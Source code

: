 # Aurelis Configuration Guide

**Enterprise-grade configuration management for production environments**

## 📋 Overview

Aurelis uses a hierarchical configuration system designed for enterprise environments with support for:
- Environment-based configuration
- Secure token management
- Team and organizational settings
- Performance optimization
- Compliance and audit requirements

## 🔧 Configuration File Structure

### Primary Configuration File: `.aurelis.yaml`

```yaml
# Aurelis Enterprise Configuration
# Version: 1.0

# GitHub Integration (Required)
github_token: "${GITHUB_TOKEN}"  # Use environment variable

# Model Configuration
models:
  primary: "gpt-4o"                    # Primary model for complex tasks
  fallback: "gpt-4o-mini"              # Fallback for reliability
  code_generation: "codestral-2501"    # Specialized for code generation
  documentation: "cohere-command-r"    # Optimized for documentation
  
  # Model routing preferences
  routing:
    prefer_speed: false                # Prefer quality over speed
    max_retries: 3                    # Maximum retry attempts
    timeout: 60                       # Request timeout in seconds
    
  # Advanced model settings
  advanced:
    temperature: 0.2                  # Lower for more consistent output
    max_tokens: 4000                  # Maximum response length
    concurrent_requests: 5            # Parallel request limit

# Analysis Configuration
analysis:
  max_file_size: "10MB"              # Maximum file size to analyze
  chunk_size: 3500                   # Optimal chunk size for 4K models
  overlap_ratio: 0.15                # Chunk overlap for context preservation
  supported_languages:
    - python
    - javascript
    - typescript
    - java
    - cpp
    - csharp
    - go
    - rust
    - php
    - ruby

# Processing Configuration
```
====
YOUR TASK:
Your answer must be the data above, copied exactly from its first line through the line containing "- Team and organizational settings", and nothing more.

PROBLEM SOLUTION:
Source code

: # Aurelis Configuration Guide

**Enterprise-grade configuration management for production environments**

## 📋 Overview

Aurelis uses a hierarchical configuration system designed for enterprise environments with support for:
- Environment-based configuration
- Secure token management
- Team and organizational settings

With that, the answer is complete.